*** Opening Available data ***
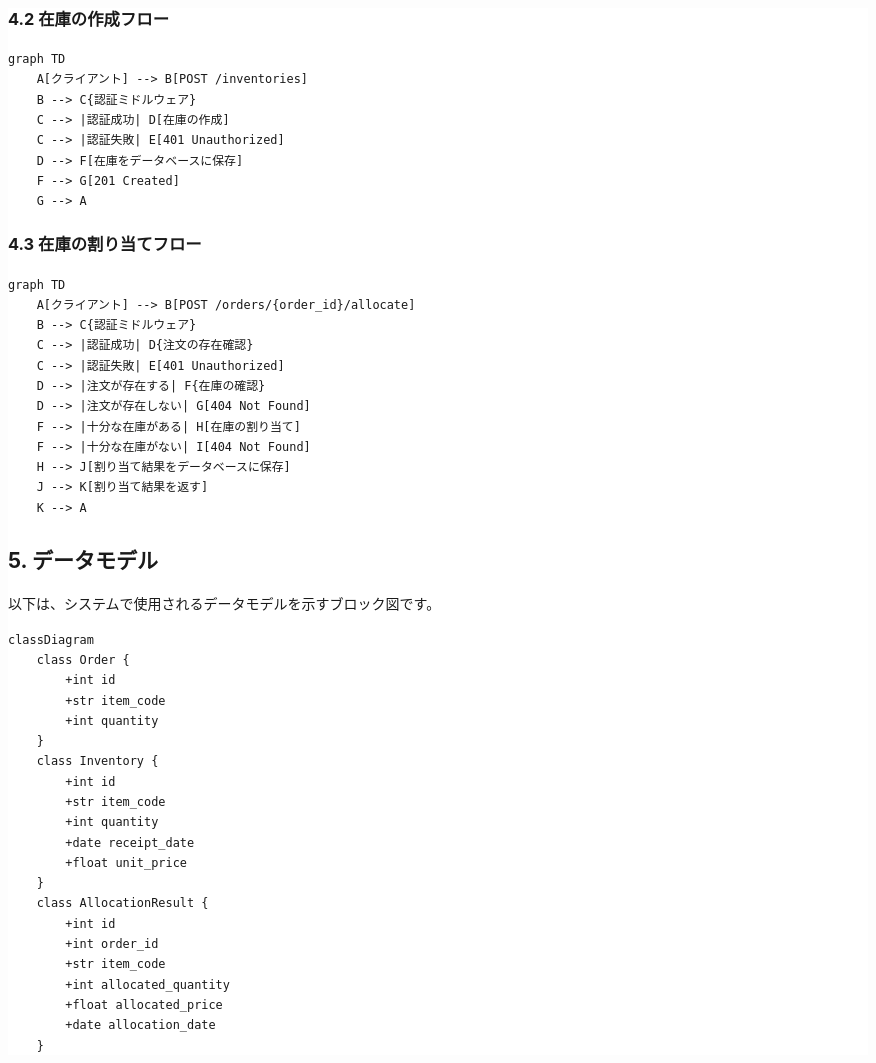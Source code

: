### 4.2 在庫の作成フロー

```mermaid
graph TD
    A[クライアント] --> B[POST /inventories]
    B --> C{認証ミドルウェア}
    C --> |認証成功| D[在庫の作成]
    C --> |認証失敗| E[401 Unauthorized]
    D --> F[在庫をデータベースに保存]
    F --> G[201 Created]
    G --> A
```

### 4.3 在庫の割り当てフロー

```mermaid
graph TD
    A[クライアント] --> B[POST /orders/{order_id}/allocate]
    B --> C{認証ミドルウェア}
    C --> |認証成功| D{注文の存在確認}
    C --> |認証失敗| E[401 Unauthorized]
    D --> |注文が存在する| F{在庫の確認}
    D --> |注文が存在しない| G[404 Not Found]
    F --> |十分な在庫がある| H[在庫の割り当て]
    F --> |十分な在庫がない| I[404 Not Found]
    H --> J[割り当て結果をデータベースに保存]
    J --> K[割り当て結果を返す]
    K --> A
```

## 5. データモデル

以下は、システムで使用されるデータモデルを示すブロック図です。

```mermaid
classDiagram
    class Order {
        +int id
        +str item_code
        +int quantity
    }
    class Inventory {
        +int id
        +str item_code
        +int quantity
        +date receipt_date
        +float unit_price
    }
    class AllocationResult {
        +int id
        +int order_id
        +str item_code
        +int allocated_quantity
        +float allocated_price
        +date allocation_date
    }
```
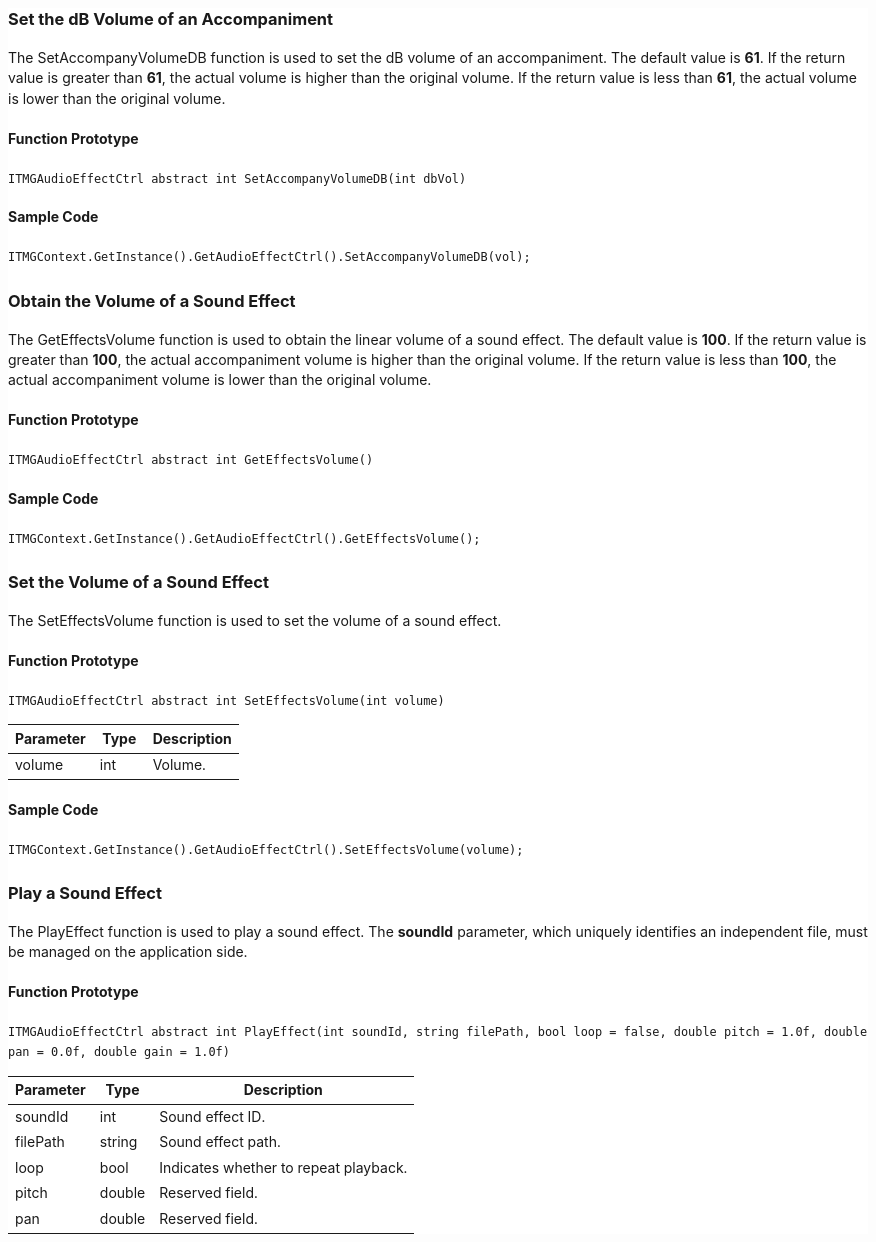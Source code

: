 ### Set the dB Volume of an Accompaniment
The SetAccompanyVolumeDB function is used to set the dB volume of an accompaniment. The default value is **61**. If the return value is greater than **61**, the actual volume is higher than the original volume. If the return value is less than **61**, the actual volume is lower than the original volume.
#### Function Prototype
```
ITMGAudioEffectCtrl abstract int SetAccompanyVolumeDB(int dbVol)
```
#### Sample Code
```
ITMGContext.GetInstance().GetAudioEffectCtrl().SetAccompanyVolumeDB(vol);
```

### Obtain the Volume of a Sound Effect
The GetEffectsVolume function is used to obtain the linear volume of a sound effect. The default value is **100**. If the return value is greater than **100**, the actual accompaniment volume is higher than the original volume. If the return value is less than **100**, the actual accompaniment volume is lower than the original volume.
#### Function Prototype
```
ITMGAudioEffectCtrl abstract int GetEffectsVolume()
```
#### Sample Code
```
ITMGContext.GetInstance().GetAudioEffectCtrl().GetEffectsVolume();
```

### Set the Volume of a Sound Effect
The SetEffectsVolume function is used to set the volume of a sound effect.
#### Function Prototype
```
ITMGAudioEffectCtrl abstract int SetEffectsVolume(int volume)
```
|Parameter     | Type         |Description|
| ------------- |-------------|-------------
| volume    |int                    |Volume.|

#### Sample Code
```
ITMGContext.GetInstance().GetAudioEffectCtrl().SetEffectsVolume(volume);
```

### Play a Sound Effect
The PlayEffect function is used to play a sound effect. The **soundId** parameter, which uniquely identifies an independent file, must be managed on the application side.
#### Function Prototype
```
ITMGAudioEffectCtrl abstract int PlayEffect(int soundId, string filePath, bool loop = false, double pitch = 1.0f, double pan = 0.0f, double gain = 1.0f)
```
|Parameter     | Type         |Description|
| ------------- |-------------|-------------
| soundId    	|int        		|Sound effect ID.|
| filePath    	|string		|Sound effect path.|
| loop    		|bool       	|Indicates whether to repeat playback.|
| pitch    	|double		|Reserved field.|
| pan    		|double 	|Reserved field.|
*** Closing Available data ***
» **Description of the task**: Copy out the listing word for word and skip its pictures.

» **Answer space**:
Source code

:### 4.2 在庫の作成フロー

```mermaid
graph TD
    A[クライアント] --> B[POST /inventories]
    B --> C{認証ミドルウェア}
    C --> |認証成功| D[在庫の作成]
    C --> |認証失敗| E[401 Unauthorized]
    D --> F[在庫をデータベースに保存]
    F --> G[201 Created]
    G --> A
```

### 4.3 在庫の割り当てフロー

```mermaid
graph TD
    A[クライアント] --> B[POST /orders/{order_id}/allocate]
    B --> C{認証ミドルウェア}
    C --> |認証成功| D{注文の存在確認}
    C --> |認証失敗| E[401 Unauthorized]
    D --> |注文が存在する| F{在庫の確認}
    D --> |注文が存在しない| G[404 Not Found]
    F --> |十分な在庫がある| H[在庫の割り当て]
    F --> |十分な在庫がない| I[404 Not Found]
    H --> J[割り当て結果をデータベースに保存]
    J --> K[割り当て結果を返す]
    K --> A
```

## 5. データモデル

以下は、システムで使用されるデータモデルを示すブロック図です。

```mermaid
classDiagram
    class Order {
        +int id
        +str item_code
        +int quantity
    }
    class Inventory {
        +int id
        +str item_code
        +int quantity
        +date receipt_date
        +float unit_price
    }
    class AllocationResult {
        +int id
        +int order_id
        +str item_code
        +int allocated_quantity
        +float allocated_price
        +date allocation_date
    }
```
Source code

: ### Set the dB Volume of an Accompaniment
The SetAccompanyVolumeDB function is used to set the dB volume of an accompaniment. The default value is **61**. If the return value is greater than **61**, the actual volume is higher than the original volume. If the return value is less than **61**, the actual volume is lower than the original volume.
#### Function Prototype
```
ITMGAudioEffectCtrl abstract int SetAccompanyVolumeDB(int dbVol)
```
#### Sample Code
```
ITMGContext.GetInstance().GetAudioEffectCtrl().SetAccompanyVolumeDB(vol);
```

### Obtain the Volume of a Sound Effect
The GetEffectsVolume function is used to obtain the linear volume of a sound effect. The default value is **100**. If the return value is greater than **100**, the actual accompaniment volume is higher than the original volume. If the return value is less than **100**, the actual accompaniment volume is lower than the original volume.
#### Function Prototype
```
ITMGAudioEffectCtrl abstract int GetEffectsVolume()
```
#### Sample Code
```
ITMGContext.GetInstance().GetAudioEffectCtrl().GetEffectsVolume();
```

### Set the Volume of a Sound Effect
The SetEffectsVolume function is used to set the volume of a sound effect.
#### Function Prototype
```
ITMGAudioEffectCtrl abstract int SetEffectsVolume(int volume)
```
|Parameter     | Type         |Description|
| ------------- |-------------|-------------
| volume    |int                    |Volume.|

#### Sample Code
```
ITMGContext.GetInstance().GetAudioEffectCtrl().SetEffectsVolume(volume);
```

### Play a Sound Effect
The PlayEffect function is used to play a sound effect. The **soundId** parameter, which uniquely identifies an independent file, must be managed on the application side.
#### Function Prototype
```
ITMGAudioEffectCtrl abstract int PlayEffect(int soundId, string filePath, bool loop = false, double pitch = 1.0f, double pan = 0.0f, double gain = 1.0f)
```
|Parameter     | Type         |Description|
| ------------- |-------------|-------------
| soundId    	|int        		|Sound effect ID.|
| filePath    	|string		|Sound effect path.|
| loop    		|bool       	|Indicates whether to repeat playback.|
| pitch    	|double		|Reserved field.|
| pan    		|double 	|Reserved field.|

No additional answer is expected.